When I was finished with Nate, I found Coop and Naomi in Coop’s office and filled them in on my interviews.

“A
baby
crying? Are you shitting me?” Coop was never at a loss for comments.

“Nope. I’m chalking it up to adrenaline. If the dirt samples show that Nate wasn’t the only one outside the car, I’m going to polygraph them all. Anybody know the last time we had a call down in that area?”

“There was that robbery about eight years ago,” Coop offered.

“I forgot about that. I think I was still in uniform when that happened.” I tried to remember. Sometimes I felt like a senior citizen on the cusp of the century mark, rather than a young woman in her midthirties.

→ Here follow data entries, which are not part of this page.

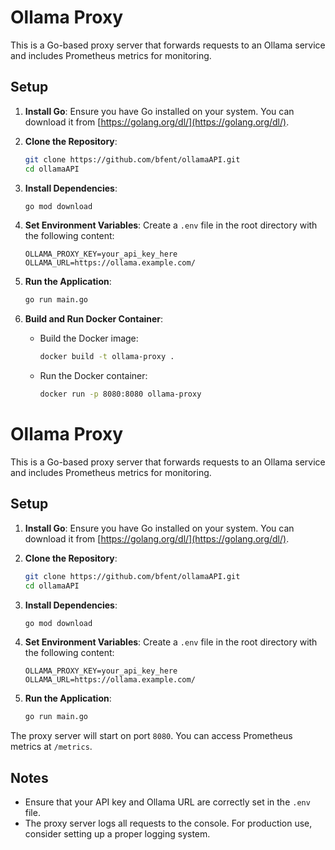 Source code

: # Ollama Proxy

This is a Go-based proxy server that forwards requests to an Ollama service and includes Prometheus metrics for monitoring.

## Setup

1. **Install Go**: Ensure you have Go installed on your system. You can download it from [https://golang.org/dl/](https://golang.org/dl/).

2. **Clone the Repository**:
   ```sh
   git clone https://github.com/bfent/ollamaAPI.git
   cd ollamaAPI
   ```

3. **Install Dependencies**:
   ```sh
   go mod download
   ```

4. **Set Environment Variables**: Create a `.env` file in the root directory with the following content:
   ```
   OLLAMA_PROXY_KEY=your_api_key_here
   OLLAMA_URL=https://ollama.example.com/
   ```

5. **Run the Application**:
   ```sh
   go run main.go
   ```

6. **Build and Run Docker Container**:
   - Build the Docker image:
     ```sh
     docker build -t ollama-proxy .
     ```
   - Run the Docker container:
     ```sh
     docker run -p 8080:8080 ollama-proxy
     ```
# Ollama Proxy

This is a Go-based proxy server that forwards requests to an Ollama service and includes Prometheus metrics for monitoring.

## Setup

1. **Install Go**: Ensure you have Go installed on your system. You can download it from [https://golang.org/dl/](https://golang.org/dl/).

2. **Clone the Repository**:
   ```sh
   git clone https://github.com/bfent/ollamaAPI.git
   cd ollamaAPI
   ```

3. **Install Dependencies**:
   ```sh
   go mod download
   ```

4. **Set Environment Variables**: Create a `.env` file in the root directory with the following content:
   ```
   OLLAMA_PROXY_KEY=your_api_key_here
   OLLAMA_URL=https://ollama.example.com/
   ```

5. **Run the Application**:
   ```sh
   go run main.go
   ```

The proxy server will start on port `8080`. You can access Prometheus metrics at `/metrics`.

## Notes

- Ensure that your API key and Ollama URL are correctly set in the `.env` file.
- The proxy server logs all requests to the console. For production use, consider setting up a proper logging system.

Eight years earlier, a carload of twenty-somethings went down to Mary Jane’s Grave. Unfortunately, they had passed two carloads of thugs that were leaving the spot, having finished two cases of beer out there. When they saw the newcomers, the bad guys turned around and blocked the car in at the grave. Then, grabbing their handy ski masks, they pulled open the victims’ car doors, robbed them and pulverized the car with a baseball bat. We caught them, of course, but the case had been a high profile one in the rolling hills of southern Richland County. Had this happened in the city, it wouldn’t have even made the front page.

Which brought me to my next thought. “Damn, the media’s going to have a field day with this, it being Mary Jane’s Grave
and
Halloween.” I knew that media attention could be a disaster in any investigation. Information in the public record could open the door to false confessions by local quacks and add long hours interviewing the wrong people. I’d found that it didn’t even pay to ask the media not to print unsubstantiated theories. Some journalists had ethics that mirrored those of the criminals themselves.

“Well,” Coop added, “at least no one’s been going up into that house.”

“What house?” I hadn’t remembered seeing one.

“There’s an old abandoned house up on the hill right above the cemetery. It’s all boarded up and falling apart. A couple of uniforms and I checked it out, but it didn’t look like anyone had messed with it.”

I knew a local children’s camp, Hidden Hollow, sat on the highest ridge away from the cemetery. In fact, I’d gone there as a child, but right now I couldn’t even visualize where the house was. I made a mental note to go back to the cemetery in daylight to take a closer look.

“So,” Naomi asked, “now what?”

“We do what we always do,” I answered. “We wait.”